Kyouya se aproximó hasta el sofá en el que Haruhi permanecía sentada, llevando a su hijo en brazos. Ella los recibió con una sonrísa.

-¿Comenzarás a llenarte de trabajo tan pronto?- preguntó él al ver los expedientes sobre la mesa de centro.

-Debo ponerme al corriente con los casos que estamos llevando antes de regresar.

-¿Necesitarás ayuda con Tadashi?

La joven dirigió su vista hacia su pequeño, quien miraba atentamente a su padre mientras mantenía una de sus manitas dentro de su boca.

-No, lo llevaré conmigo a la oficina.

-No dudes en informarme si necesitas apoyo con su cuidado.

-Te lo agradezco. Espero que no sea necesario.

Estuvieron en un pacífico silencio durante algunos minutos. Resultaba cómodo.

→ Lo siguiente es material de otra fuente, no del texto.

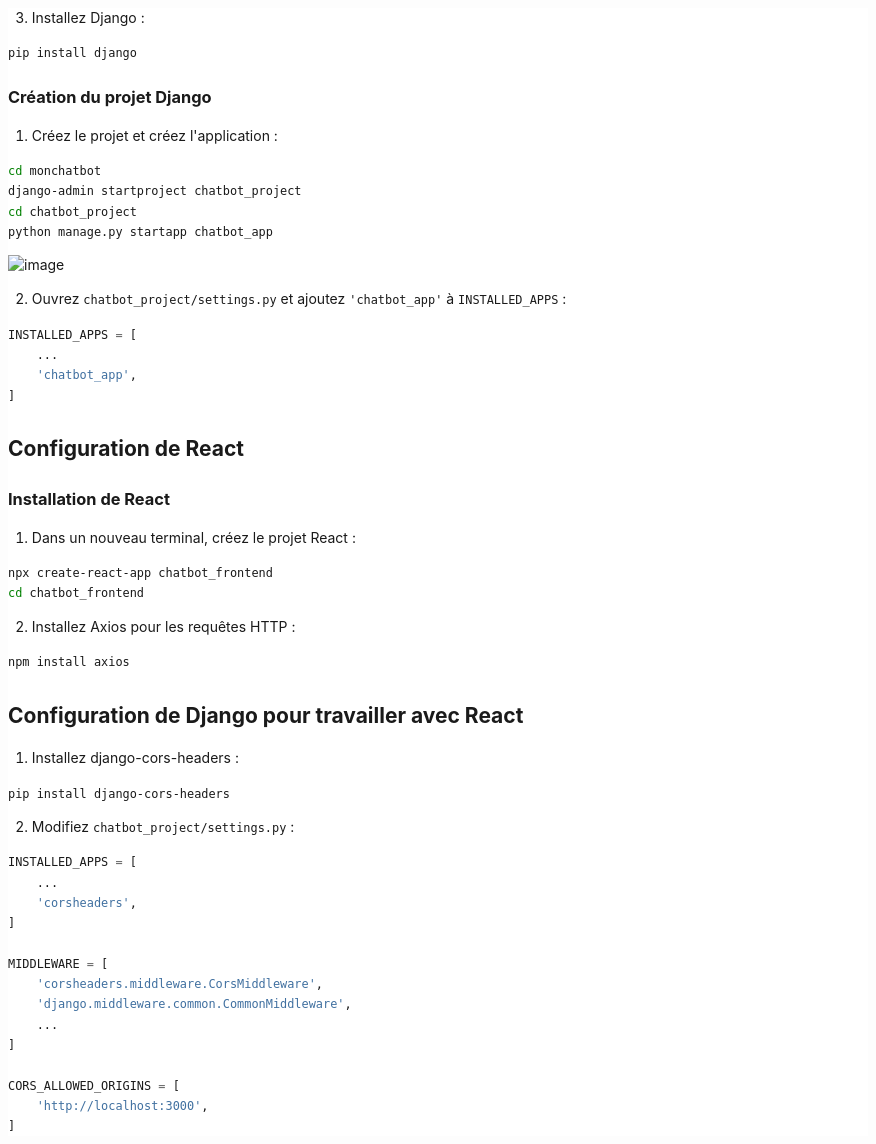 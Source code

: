 3. Installez Django :

```bash
pip install django
```

### Création du projet Django

1. Créez le projet et créez l'application :

```bash
cd monchatbot
django-admin startproject chatbot_project
cd chatbot_project
python manage.py startapp chatbot_app
```

![image](https://github.com/user-attachments/assets/dac4d620-de46-4cd0-977b-2fd5da84844e)

2. Ouvrez `chatbot_project/settings.py` et ajoutez `'chatbot_app'` à `INSTALLED_APPS` :

```python
INSTALLED_APPS = [
    ...
    'chatbot_app',
]
```

## Configuration de React

### Installation de React

1. Dans un nouveau terminal, créez le projet React :

```bash
npx create-react-app chatbot_frontend
cd chatbot_frontend
```

2. Installez Axios pour les requêtes HTTP :

```bash
npm install axios
```

## Configuration de Django pour travailler avec React

1. Installez django-cors-headers :

```bash
pip install django-cors-headers
```

2. Modifiez `chatbot_project/settings.py` :

```python
INSTALLED_APPS = [
    ...
    'corsheaders',
]

MIDDLEWARE = [
    'corsheaders.middleware.CorsMiddleware',
    'django.middleware.common.CommonMiddleware',
    ...
]

CORS_ALLOWED_ORIGINS = [
    'http://localhost:3000',
]
```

Ellos tres en una singular armonía.

-Tadashi duerme.- anunció Kyouya, acariciando una de las suaves mejillas de su hijo.

-Lo llevaré a su cuna.

-Permíteme llevarlo.- sugirió él.

Haruhi asintió con una sonrísa y los miró mientras se alejaban. Continuó revisando documentos, aunque en realidad, no podía concentrarse en ellos. Luego de varios minutos, el heredero Ootori regresó.

-Creo que ya debo irme.

-Aún es temprano. ¿Quisieras cenar algo?

-No, te lo agradezco. No me apetece. Además, tienes mucho por hacer.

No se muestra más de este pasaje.